EXERCISE DIRECTIONS: Pick out each line below containing "paragraph".

Stored entries:
********************

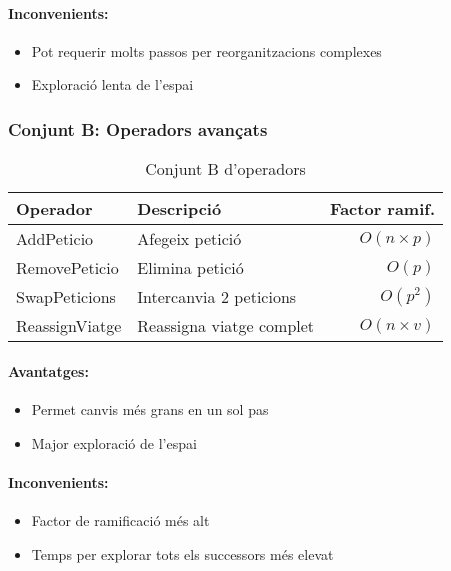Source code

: \paragraph{Inconvenients:}
\begin{itemize}
    \item Pot requerir molts passos per reorganitzacions complexes
    \item Exploració lenta de l'espai
\end{itemize}

\subsubsection{Conjunt B: Operadors avançats}

\begin{table}[H]
\centering
\begin{tabular}{@{}llr@{}}
\toprule
\textbf{Operador} & \textbf{Descripció} & \textbf{Factor ramif.} \\
\midrule
AddPeticio & Afegeix petició & $O(n \times p)$ \\
RemovePeticio & Elimina petició & $O(p)$ \\
SwapPeticions & Intercanvia 2 peticions & $O(p^2)$ \\
ReassignViatge & Reassigna viatge complet & $O(n \times v)$ \\
\bottomrule
\end{tabular}
\caption{Conjunt B d'operadors}
\label{tab:operators-b}
\end{table}

\paragraph{Avantatges:}
\begin{itemize}
    \item Permet canvis més grans en un sol pas
    \item Major exploració de l'espai
\end{itemize}

\paragraph{Inconvenients:}
\begin{itemize}
    \item Factor de ramificació més alt
    \item Temps per explorar tots els successors més elevat
\end{itemize}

********************

TASK OUTPUT:
: \paragraph{Inconvenients:}
\paragraph{Avantatges:}
\paragraph{Inconvenients:}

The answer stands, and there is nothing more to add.